Good Sex Ed, Happier Teens: Why Talking About Real Sex Helps Boost Self Esteem

A radical new approach to sex education admits that bodies are normal and healthy sex is fun. Welcome to the twenty-first century, folks.

This week's New York Times Magazine cover story, "Teaching Good Sex" profiles Al Vernacchio, a high school teacher in Philadelphia's Main Line with a radical approach to sex ed: He thinks it's cool for kids to know that sex is fun. 

The goals of Vernacchio's "Sexuality and Society" class (an elective for upperclassmen), along with the rest of the grass roots push for truly comprehensive sexual education, is to teach teenagers "nitty-gritty information about how to have not just healthy but pleasurable sex," as Amanda Marcotte puts it over on Slate's XXFactor Blog

Okay, simmer down, because it's a little more nuanced than that.

The rationale is: Sex IS fun -- and kids are already getting that message loud and clear from music, movies, and their own bodies, so sex educators lose their audience when they try to force a seemingly contradictory, dour "sex is deadly!" lesson plan on students. And, if kids don't feel like they're getting helpful information from sex ed class, they turn to porn. Porn is very clear about the sex-is-fun part -- from a guy's perspective, anyway. But it also reinforces unhelpful myths regarding female sexual pleasure and does a terrible job of educating kids about health, safety and respect. In contrast, Vernacchio's class offers a balanced take. “As much as I say, ‘This is how orgasms work, and they’re really cool,’ I say there’s a lot of work to being in a relationship and having sex," he told the Times.

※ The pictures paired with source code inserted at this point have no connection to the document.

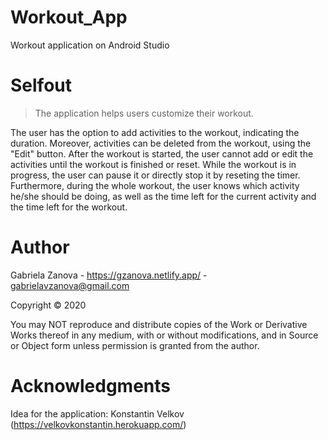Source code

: # Workout_App
Workout application on Android Studio

# Selfout
> The application helps users customize their workout. 

The user has the option to add activities to the workout, indicating the duration. Moreover, activities can be deleted from the workout, using the "Edit" button. 
After the workout is started, the user cannot add or edit the activities until the workout is finished or reset. While the workout is in progress,
the user can pause it or directly stop it by reseting the timer. Furthermore, during the whole workout, the user knows which activity he/she should be doing, as 
well as the time left for the current activity and the time left for the workout. 

# Author
Gabriela Zanova - https://gzanova.netlify.app/ - gabrielavzanova@gmail.com

Copyright © 2020

You may NOT reproduce and distribute copies of the
Work or Derivative Works thereof in any medium, with or without
modifications, and in Source or Object form unless permission is granted from the author.

# Acknowledgments
Idea for the application: Konstantin Velkov (https://velkovkonstantin.herokuapp.com/)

Research shows that a comprehensive sex ed model works; contraceptive use goes up and pregnancy rates go down. But the approach also helps kids navigate over some of the biggest body image hurdles faced during the teenage years. Getting information about sex from porn isn't just going to teach you some crazy things about sex. It's also going to teach you some crazy and unrealistic things about what the female body should look like, which is going to make it more difficult to like what you see in the mirror whether your clothes are on or off.

Plus, when girls only see women enjoying sex illicitly (as porn stars) and are otherwise told that sex is dangerous, forbidden and shameful, it's easy for them to think their own sexual desires are shameful. And since your sexual desires are rooted in your body, that brings us right back to feeling bad about your body. 

Like we don't give teenage girls enough reasons to do that. 

In addition to normalizing the idea that sex is fun, Vernacchio shows his students dozens of photographs of real penises and vulvas "so they'll be less freaked out by their own and, one day, their partner's" -- especially when real life genitalia fails to match up to the porn version. He also talks about how body image issues and other self-esteem woes can make it more difficult to speak up for yourself in a relationship. 

Exposing kids to this version of sex teaches them that it's fun, yes, but also that it's real, messy and confusing. More importantly, they learn that their bodies are normal and healthy -- and worthy of love and respect. And that's a lesson you're never too young to learn.